── Dataset extract ──

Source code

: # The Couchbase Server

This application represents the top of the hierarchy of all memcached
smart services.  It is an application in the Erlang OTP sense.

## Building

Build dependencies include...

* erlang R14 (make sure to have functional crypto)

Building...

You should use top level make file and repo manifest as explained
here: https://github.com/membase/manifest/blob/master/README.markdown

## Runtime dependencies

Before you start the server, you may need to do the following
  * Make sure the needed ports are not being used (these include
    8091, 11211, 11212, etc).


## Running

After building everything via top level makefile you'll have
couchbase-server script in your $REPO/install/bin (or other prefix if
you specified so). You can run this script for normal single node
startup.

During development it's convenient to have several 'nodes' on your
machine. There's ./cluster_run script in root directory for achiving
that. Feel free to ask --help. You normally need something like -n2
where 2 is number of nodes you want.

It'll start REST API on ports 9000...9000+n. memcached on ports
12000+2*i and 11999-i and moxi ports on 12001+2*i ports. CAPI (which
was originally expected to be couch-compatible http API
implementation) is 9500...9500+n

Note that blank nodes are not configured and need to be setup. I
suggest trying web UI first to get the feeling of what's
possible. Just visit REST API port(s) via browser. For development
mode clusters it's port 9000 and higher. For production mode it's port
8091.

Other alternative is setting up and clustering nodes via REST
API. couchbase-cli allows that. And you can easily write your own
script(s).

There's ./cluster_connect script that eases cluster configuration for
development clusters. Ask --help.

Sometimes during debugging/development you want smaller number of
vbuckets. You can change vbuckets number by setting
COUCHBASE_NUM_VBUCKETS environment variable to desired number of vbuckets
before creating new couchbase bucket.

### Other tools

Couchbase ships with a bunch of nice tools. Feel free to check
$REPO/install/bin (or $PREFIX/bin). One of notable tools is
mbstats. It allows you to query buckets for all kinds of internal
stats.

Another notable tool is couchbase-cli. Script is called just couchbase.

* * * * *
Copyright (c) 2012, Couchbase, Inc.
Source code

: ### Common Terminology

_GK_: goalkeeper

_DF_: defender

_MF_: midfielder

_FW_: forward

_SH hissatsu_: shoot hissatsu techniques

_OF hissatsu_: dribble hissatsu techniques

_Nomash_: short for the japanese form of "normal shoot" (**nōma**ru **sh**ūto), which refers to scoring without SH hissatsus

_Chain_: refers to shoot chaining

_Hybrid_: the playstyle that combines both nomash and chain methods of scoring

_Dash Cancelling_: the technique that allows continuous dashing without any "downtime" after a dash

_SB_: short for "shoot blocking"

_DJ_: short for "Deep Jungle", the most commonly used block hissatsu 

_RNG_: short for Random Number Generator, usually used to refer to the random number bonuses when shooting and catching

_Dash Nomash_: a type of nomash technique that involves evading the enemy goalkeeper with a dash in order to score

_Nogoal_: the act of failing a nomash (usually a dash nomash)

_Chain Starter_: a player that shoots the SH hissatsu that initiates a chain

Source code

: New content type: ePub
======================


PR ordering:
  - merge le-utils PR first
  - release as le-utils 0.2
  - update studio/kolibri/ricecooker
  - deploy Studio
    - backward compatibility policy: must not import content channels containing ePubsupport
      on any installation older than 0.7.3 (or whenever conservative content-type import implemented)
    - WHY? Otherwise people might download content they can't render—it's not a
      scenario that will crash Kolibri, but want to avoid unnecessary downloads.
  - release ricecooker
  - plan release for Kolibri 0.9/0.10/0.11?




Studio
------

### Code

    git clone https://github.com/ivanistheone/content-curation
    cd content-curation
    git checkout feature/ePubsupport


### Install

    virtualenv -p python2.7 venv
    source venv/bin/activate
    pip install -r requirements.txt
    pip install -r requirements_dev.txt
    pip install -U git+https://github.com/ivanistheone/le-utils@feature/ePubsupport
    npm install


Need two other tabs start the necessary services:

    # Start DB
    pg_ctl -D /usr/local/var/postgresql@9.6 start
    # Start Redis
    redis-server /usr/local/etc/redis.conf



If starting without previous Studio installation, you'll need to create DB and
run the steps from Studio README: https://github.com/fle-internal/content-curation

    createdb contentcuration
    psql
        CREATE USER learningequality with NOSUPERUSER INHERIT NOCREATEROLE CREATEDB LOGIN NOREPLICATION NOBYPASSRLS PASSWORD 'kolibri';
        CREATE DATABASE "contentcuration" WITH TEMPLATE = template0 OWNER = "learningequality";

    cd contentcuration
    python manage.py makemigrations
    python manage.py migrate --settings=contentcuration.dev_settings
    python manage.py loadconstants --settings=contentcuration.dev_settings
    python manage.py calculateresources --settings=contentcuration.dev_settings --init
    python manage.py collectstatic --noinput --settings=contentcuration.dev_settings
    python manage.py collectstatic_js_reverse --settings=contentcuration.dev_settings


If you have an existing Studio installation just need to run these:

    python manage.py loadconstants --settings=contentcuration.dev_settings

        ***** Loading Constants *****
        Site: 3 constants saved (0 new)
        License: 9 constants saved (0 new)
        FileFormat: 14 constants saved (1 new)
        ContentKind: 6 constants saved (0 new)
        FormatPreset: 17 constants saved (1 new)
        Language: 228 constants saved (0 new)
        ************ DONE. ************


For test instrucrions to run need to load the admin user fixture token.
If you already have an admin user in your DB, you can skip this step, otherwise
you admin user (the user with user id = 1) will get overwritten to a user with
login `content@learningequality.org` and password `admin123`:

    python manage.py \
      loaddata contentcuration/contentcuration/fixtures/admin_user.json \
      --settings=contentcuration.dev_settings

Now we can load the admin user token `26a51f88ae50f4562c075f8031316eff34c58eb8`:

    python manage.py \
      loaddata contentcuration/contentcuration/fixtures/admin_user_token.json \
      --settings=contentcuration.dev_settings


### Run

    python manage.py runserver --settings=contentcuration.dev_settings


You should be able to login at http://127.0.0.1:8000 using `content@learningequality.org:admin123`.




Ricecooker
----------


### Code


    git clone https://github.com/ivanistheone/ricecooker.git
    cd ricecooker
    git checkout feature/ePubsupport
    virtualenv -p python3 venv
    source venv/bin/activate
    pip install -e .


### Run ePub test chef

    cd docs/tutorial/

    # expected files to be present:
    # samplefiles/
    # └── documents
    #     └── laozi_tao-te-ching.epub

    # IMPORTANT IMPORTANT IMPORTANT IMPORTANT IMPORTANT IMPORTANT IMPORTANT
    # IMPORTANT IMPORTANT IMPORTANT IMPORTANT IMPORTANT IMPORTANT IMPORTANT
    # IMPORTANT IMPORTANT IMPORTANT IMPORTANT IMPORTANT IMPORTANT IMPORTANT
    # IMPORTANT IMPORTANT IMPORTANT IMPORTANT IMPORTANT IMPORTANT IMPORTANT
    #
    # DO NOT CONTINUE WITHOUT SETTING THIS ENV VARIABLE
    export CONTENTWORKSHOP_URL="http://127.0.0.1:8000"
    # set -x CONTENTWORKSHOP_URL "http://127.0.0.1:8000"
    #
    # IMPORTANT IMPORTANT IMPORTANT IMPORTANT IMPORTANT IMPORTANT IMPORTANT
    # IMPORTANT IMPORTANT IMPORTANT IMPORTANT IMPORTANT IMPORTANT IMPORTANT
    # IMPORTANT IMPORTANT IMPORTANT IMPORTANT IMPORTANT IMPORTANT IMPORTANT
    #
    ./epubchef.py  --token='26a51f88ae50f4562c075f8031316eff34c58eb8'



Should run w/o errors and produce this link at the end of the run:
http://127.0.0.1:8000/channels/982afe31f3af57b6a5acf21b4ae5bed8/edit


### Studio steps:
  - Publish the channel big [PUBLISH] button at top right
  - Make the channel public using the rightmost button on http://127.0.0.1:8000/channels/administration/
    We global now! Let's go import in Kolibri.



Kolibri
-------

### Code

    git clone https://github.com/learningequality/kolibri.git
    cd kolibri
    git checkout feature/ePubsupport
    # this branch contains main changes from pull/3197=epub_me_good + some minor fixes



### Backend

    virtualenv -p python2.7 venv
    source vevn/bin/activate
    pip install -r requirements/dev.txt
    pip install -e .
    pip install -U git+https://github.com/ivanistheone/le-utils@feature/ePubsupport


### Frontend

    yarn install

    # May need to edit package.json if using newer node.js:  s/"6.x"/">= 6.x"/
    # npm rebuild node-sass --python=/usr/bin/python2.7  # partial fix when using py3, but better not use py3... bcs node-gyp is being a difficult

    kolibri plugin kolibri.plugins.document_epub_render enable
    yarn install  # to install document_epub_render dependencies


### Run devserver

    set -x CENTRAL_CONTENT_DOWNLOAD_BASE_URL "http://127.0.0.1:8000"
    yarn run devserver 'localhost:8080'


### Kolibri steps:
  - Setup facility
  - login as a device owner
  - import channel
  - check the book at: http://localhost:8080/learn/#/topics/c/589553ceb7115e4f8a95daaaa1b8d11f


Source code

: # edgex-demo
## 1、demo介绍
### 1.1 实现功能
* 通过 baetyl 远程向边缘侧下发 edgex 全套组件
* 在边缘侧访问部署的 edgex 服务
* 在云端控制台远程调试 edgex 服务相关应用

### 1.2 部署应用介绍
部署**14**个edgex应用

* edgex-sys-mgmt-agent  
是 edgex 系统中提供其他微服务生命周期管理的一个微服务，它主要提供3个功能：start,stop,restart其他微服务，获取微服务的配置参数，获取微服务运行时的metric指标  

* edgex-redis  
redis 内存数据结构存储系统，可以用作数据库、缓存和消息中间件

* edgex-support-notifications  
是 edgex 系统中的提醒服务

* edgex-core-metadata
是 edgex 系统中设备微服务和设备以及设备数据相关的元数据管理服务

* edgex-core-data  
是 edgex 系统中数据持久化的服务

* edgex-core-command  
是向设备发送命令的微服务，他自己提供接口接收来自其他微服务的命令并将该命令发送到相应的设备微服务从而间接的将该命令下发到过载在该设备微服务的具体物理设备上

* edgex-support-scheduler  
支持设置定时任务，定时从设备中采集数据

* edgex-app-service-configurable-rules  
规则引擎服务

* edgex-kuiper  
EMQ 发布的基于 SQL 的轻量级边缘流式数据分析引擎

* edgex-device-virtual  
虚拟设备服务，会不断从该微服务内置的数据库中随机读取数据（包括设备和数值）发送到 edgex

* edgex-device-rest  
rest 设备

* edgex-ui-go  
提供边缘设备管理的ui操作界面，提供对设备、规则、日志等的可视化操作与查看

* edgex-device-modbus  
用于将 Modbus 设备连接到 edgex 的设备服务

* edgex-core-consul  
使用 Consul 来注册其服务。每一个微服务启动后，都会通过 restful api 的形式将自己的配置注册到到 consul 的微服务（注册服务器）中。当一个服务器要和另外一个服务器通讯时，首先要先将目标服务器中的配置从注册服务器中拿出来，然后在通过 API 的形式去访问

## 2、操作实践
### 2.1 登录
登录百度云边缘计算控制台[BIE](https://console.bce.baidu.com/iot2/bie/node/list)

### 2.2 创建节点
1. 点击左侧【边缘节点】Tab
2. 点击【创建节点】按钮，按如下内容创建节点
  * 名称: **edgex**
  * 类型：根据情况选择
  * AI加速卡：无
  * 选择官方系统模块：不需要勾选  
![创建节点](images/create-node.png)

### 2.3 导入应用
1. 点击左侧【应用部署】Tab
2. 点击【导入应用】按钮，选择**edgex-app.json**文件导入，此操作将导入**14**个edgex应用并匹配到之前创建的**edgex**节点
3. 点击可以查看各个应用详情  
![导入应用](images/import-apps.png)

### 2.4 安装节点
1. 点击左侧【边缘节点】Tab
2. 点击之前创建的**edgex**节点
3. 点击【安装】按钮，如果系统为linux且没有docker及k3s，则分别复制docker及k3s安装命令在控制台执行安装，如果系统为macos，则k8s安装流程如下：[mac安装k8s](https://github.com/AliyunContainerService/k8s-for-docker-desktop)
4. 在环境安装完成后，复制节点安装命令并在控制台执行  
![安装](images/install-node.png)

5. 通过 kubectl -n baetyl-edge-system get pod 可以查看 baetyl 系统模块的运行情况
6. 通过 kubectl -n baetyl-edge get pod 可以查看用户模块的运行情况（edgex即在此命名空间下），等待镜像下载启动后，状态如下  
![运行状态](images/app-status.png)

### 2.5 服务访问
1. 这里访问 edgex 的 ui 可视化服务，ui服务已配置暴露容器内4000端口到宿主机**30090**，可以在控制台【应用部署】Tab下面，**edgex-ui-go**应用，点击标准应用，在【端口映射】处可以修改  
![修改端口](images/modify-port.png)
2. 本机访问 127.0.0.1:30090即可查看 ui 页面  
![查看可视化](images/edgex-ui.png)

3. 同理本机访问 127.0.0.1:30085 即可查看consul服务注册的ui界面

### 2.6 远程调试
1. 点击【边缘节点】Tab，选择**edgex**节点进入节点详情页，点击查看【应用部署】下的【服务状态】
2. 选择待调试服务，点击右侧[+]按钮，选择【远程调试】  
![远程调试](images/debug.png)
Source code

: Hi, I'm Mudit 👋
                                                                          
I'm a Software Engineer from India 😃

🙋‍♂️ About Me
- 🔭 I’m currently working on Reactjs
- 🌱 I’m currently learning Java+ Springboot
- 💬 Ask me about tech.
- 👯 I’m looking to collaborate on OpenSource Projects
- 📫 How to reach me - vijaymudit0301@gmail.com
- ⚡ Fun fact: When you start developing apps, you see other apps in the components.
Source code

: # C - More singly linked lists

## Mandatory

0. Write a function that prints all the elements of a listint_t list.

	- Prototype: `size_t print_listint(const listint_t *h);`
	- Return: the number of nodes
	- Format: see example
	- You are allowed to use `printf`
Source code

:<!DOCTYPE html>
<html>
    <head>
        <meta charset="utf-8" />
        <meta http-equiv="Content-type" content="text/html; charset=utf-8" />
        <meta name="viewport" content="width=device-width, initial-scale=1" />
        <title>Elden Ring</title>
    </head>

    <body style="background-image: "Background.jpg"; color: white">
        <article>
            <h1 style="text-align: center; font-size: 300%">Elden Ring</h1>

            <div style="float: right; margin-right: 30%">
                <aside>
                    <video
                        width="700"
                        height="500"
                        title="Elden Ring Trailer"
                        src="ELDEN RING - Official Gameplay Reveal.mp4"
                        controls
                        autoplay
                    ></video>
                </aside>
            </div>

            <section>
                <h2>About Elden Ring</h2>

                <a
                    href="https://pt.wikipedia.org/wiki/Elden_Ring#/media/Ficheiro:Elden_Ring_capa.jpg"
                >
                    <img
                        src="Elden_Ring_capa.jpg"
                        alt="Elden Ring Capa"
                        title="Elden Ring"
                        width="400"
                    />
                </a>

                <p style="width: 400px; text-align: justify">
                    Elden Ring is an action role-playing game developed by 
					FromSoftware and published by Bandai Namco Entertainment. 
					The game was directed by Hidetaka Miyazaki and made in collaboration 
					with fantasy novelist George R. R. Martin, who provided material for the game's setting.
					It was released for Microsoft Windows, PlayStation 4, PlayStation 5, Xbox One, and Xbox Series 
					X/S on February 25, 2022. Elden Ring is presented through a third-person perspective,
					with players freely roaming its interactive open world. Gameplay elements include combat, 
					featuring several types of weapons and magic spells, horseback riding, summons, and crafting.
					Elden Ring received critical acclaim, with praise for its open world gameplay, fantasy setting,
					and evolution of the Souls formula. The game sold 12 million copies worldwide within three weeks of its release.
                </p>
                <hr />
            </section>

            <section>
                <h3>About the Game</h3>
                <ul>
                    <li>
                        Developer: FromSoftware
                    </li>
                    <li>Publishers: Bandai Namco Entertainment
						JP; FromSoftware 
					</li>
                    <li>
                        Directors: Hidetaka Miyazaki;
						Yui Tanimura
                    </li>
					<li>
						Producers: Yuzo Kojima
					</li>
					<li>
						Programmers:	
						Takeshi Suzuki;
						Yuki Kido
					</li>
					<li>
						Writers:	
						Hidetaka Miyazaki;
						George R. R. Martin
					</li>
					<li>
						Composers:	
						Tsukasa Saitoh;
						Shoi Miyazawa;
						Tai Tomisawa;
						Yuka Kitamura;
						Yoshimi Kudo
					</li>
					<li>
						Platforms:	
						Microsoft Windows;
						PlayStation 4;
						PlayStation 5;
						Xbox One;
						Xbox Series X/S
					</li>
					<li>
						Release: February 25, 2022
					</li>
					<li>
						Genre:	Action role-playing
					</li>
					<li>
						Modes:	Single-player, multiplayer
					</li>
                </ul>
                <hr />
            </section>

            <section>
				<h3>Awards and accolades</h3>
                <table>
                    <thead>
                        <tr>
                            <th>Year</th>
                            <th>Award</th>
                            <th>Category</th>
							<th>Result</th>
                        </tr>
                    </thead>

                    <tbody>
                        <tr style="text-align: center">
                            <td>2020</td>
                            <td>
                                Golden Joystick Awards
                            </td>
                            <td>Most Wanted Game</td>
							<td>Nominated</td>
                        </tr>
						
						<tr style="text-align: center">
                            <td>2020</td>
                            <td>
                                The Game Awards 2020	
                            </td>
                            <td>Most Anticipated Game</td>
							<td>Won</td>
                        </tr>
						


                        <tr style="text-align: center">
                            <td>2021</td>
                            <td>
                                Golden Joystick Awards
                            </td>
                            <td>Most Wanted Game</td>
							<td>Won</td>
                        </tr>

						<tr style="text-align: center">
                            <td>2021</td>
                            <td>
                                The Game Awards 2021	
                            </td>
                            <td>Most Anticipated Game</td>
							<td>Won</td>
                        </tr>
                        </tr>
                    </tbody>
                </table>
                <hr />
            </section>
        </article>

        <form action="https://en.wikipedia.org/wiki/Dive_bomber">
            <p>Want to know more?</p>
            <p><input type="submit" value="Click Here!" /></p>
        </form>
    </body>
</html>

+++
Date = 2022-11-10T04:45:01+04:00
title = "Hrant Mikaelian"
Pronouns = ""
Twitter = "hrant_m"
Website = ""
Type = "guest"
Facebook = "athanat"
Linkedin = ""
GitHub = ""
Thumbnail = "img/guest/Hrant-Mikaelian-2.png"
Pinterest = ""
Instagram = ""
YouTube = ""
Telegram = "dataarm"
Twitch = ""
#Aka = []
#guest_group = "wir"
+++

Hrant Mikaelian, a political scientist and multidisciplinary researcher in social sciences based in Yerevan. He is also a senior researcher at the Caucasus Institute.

───

_What the exercise asks_:
Which lines run from the one holding "使用 Consul 来注册其服务。每一个微服务启动后，都会通过" through the one holding "1. 点击左侧【应用部署】Tab" in the records above? Repeat them exactly, both included, and nothing more.

_Task answer_:
使用 Consul 来注册其服务。每一个微服务启动后，都会通过 restful api 的形式将自己的配置注册到到 consul 的微服务（注册服务器）中。当一个服务器要和另外一个服务器通讯时，首先要先将目标服务器中的配置从注册服务器中拿出来，然后在通过 API 的形式去访问

## 2、操作实践
### 2.1 登录
登录百度云边缘计算控制台[BIE](https://console.bce.baidu.com/iot2/bie/node/list)

### 2.2 创建节点
1. 点击左侧【边缘节点】Tab
2. 点击【创建节点】按钮，按如下内容创建节点
  * 名称: **edgex**
  * 类型：根据情况选择
  * AI加速卡：无
  * 选择官方系统模块：不需要勾选  
![创建节点](images/create-node.png)

### 2.3 导入应用
1. 点击左侧【应用部署】Tab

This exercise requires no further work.